Barcelona hosts a photographic exhibition that transforms our way of looking at the oceans and encourages us to love them, value them and protect them. OMEGA and GoodPlanet cooperate on a project that aims to increase our awareness through knowledge and an appreciation of beauty.
The "Atarazanas Reales" at the Barcelona Maritime Museum: The ideal place to discover the true value and secrets of our "Blue Planet".
The Planet Ocean exhibition has sailed into Barcelona. The city will be a very special port of call in a voyage that aims to dazzle our visual senses with the astonishing beauty of our oceans. A project created by the GoodPlanet Foundation in collaboration with OMEGA, and which aims to publicise the urgent need to protect the fragile environmental balance of marine ecosystems.
In the exceptional setting of the Atarazanas Reales, or “Royal Dockyards”, at the Museu Marítim in Barcelona, the public are offered a double portrait of the world’s oceans thanks to the talents of two environmentally committed photographers, Yann Arthus-Bertrand and Brian Skerry. From above, the aerial viewpoint of Yann Arthus-Bertrand, with its impressive aesthetic impact, seeks to inspire us through the amazing beauty of a universal heritage that the exhibition invites us to discover, value and protect. From below, Brian Skerry’s stunning underwater images offer us a unique vision of the picturesque panorama of marine life. Both viewpoints are complementary and provide simultaneous portraits that reveal both the intense beauty and the extreme fragility of the world’s oceans.
The spectacular nature of the images, combined with information and data that are as specific as they are surprising and revealing, remind us of the importance of the oceans for the survival of the planet. They make us aware of the threats that gather over it, through the impact produced by a vision that is both totally innovative and utterly breathtaking.
Planet Ocean, however, is an exhibition that doesn’t only seek to dazzle us with the beauty captured by Arthus-Bertrand and Skerry’s cameras.

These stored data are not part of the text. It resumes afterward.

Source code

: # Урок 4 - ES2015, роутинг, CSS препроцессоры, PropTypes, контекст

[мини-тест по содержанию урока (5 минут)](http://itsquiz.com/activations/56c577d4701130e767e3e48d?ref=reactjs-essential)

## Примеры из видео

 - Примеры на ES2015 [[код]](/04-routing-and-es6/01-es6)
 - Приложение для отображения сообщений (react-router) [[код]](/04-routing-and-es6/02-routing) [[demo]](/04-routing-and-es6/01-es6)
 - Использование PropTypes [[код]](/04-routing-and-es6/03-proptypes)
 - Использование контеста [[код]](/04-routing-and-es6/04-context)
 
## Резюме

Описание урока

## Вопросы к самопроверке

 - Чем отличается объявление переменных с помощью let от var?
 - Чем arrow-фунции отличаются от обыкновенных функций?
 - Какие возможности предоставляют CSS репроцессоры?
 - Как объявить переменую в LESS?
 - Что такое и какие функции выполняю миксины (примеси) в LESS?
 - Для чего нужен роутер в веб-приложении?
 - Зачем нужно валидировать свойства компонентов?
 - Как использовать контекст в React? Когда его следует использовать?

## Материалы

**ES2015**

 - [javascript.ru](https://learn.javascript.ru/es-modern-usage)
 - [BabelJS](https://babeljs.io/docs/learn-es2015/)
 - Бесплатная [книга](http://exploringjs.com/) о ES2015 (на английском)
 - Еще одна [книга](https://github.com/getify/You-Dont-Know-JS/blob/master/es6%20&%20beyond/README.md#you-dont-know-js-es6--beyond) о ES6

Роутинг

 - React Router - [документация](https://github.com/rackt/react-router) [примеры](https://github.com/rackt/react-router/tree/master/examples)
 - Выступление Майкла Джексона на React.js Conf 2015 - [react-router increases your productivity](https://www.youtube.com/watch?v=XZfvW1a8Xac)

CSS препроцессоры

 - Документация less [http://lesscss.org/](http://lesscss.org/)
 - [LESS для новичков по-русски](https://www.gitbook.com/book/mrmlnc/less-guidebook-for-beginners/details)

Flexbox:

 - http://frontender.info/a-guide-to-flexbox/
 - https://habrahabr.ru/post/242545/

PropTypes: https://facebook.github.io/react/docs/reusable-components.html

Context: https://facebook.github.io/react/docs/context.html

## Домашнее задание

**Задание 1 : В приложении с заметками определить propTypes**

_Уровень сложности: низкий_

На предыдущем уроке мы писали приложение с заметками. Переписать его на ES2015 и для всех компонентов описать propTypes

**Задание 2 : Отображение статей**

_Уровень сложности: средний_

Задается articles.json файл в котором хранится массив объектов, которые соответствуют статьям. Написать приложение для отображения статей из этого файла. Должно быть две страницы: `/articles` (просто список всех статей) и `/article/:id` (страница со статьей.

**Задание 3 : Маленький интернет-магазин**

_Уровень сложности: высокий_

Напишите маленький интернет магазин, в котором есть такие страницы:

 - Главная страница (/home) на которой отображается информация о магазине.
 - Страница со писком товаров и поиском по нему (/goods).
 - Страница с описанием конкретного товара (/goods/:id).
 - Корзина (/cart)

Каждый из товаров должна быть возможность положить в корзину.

Its main aim is to wake us up, to mobilise us, to make us the ambassadors of a key message for the survival of the planet: that it is the responsibility of all of us to protect our oceans. More than an exhibition, it is an urgent call to action: each and every one of us can contribute to the protection of our oceans, through specific, individual actions that could have a real impact on the safeguarding of marine biodiversity.
With this in mind, the Museu Marítim is also hosting photography workshops for young people, offering open-air viewings of the documentary feature-film Planet Ocean and providing access to documentary and photographic material that will help us to share the immense beauty of our ocean ecosystems but at the same time the urgent need to preserve them.

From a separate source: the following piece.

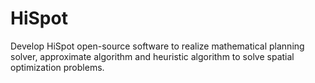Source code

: # HiSpot
Develop HiSpot open-source software to realize mathematical planning solver, approximate algorithm and heuristic algorithm to solve spatial optimization problems.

The exhibition is being held at the Museu Marítim in Barcelona, an institution that is over 80 years old and is dedicated to the sea and all related subjects. Its mission is to preserve, study and share one of the most important collections of maritime legacy in the Mediterranean. It includes major historical and artistic heritage assets: paintings and drawings, archives, boats, furniture, and collections of books and marine charts. Its objective is to conserve these assets for future generations and to make them available to the general public. Just as important as the contents of its collections is the building that houses them, known as the Atarazanas Reales, or “Royal Dockyards”, dating from the 16th century and created in the same style as an identical building located a few metres closer to the sea. Major ships of historical importance were built there, including the Royal Galley of Don Juan de Austria, the captain of the Spanish fleet at the Battle of Lepanto. A reproduction of the galley can be seen in the museum.

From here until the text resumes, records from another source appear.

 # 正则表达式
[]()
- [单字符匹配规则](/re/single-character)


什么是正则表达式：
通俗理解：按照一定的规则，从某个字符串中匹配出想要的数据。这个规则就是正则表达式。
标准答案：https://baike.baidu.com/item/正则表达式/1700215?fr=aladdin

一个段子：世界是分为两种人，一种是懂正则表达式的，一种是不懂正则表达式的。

The architectural complex, built in the Gothic style, is located on the city’s sea-front at the foot of the mountain of Monjuic. It is a unique example of its kind, both in terms of its structure and its state of conservation and was declared a Historical and Artistic Monument in 1976. It was recently re-opened after three years of the refurbishment work that has made it necessary to keep the permanent exhibition closed until the end of 2014, when Barcelona will finally boast a brand new Maritime Museum. Until that time, visitors will have a unique opportunity to visit the magnificent edifice in its current empty and stripped-down state, with only a small number of boats from the permanent collection on display along with some occasional temporary exhibitions.